In this study, the effects of laser cutting on the fatigue properties of carbon fibre-reinforced polymers are investigated. For this purpose, unidirectional carbon fibre-reinforced epoxy laminate is cut by laser. The material to be cut evaporates directly in the laser beam and the laser beam can produce thermally induced damage, which is referred to as heat-affected zones. Specimens are cut with two different parameters (varying cutting velocity and break time between passes) to widths up to 15 mm for investigation of the heat-affected zones effects on fatigue behaviour. Prior to fatigue tests microstructure is evaluated using light and scanning electron microscopy with regard to cutting geometry and heat-affected zones. Fatigue tests are performed using multiple amplitude tests with a stress ratio of 0.1, instrumented with a video extensometer system and thermocouples for strain and temperature measurements to determine the influence on mechanical properties and evaluate the sensitivity of the used testing method and measurement instrumentation for this use case.
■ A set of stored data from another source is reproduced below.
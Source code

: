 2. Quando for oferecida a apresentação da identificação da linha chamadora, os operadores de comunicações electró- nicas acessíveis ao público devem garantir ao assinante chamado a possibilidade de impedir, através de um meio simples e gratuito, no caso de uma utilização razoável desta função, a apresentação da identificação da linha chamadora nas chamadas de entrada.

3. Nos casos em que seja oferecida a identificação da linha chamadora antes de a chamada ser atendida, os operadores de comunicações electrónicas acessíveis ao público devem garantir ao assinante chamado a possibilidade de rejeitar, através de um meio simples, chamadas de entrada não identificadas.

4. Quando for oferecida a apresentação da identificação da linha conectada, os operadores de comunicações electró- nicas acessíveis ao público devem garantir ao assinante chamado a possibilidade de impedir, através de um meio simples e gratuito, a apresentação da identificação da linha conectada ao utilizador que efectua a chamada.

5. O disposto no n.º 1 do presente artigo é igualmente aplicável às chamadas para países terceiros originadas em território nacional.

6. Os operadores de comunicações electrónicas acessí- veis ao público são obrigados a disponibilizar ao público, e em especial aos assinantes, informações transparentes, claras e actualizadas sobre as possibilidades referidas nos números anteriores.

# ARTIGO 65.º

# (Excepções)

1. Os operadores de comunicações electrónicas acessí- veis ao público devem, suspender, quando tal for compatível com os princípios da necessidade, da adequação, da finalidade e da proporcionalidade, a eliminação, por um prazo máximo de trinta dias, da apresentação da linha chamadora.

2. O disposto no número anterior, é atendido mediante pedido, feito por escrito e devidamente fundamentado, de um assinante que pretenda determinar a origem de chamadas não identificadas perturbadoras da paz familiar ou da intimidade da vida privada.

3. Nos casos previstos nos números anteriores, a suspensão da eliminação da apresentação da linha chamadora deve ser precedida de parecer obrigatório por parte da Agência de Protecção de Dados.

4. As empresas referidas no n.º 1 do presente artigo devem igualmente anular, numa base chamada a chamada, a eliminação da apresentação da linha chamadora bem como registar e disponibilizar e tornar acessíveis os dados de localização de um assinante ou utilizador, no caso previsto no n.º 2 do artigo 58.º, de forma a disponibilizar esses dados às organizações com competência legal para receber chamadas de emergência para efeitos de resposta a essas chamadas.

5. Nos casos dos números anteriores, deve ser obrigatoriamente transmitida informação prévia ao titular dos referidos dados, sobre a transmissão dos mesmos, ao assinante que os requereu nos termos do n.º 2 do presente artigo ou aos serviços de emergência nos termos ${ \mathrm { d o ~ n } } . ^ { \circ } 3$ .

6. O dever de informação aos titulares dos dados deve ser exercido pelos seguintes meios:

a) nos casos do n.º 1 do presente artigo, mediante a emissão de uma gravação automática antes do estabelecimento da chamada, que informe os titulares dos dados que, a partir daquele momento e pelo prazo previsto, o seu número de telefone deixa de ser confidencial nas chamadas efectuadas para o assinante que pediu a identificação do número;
Lower cutting velocities and break time passes lead to a larger edge angle and thus in different specimen widths on front (laser inlet) and bottom (laser outlet) of the carbon fibre-reinforced epoxy laminate. Therefore, the resulting true geometry was considered using statistical approaches to eliminate possible cross-sectional errors regarding mechanical stress application. The results show that the specimen widths and process parameters impact the fatigue properties, highlighting the importance of knowledge about heat induction and the detection of inflicted laminate damage.

Automated summary

This study investigates the effects of laser cutting on the fatigue properties of carbon fibre-reinforced polymers. The results show that the width of the specimens and process parameters have an impact on the fatigue properties, highlighting the importance of understanding heat induction and the detection of inflicted laminate damage.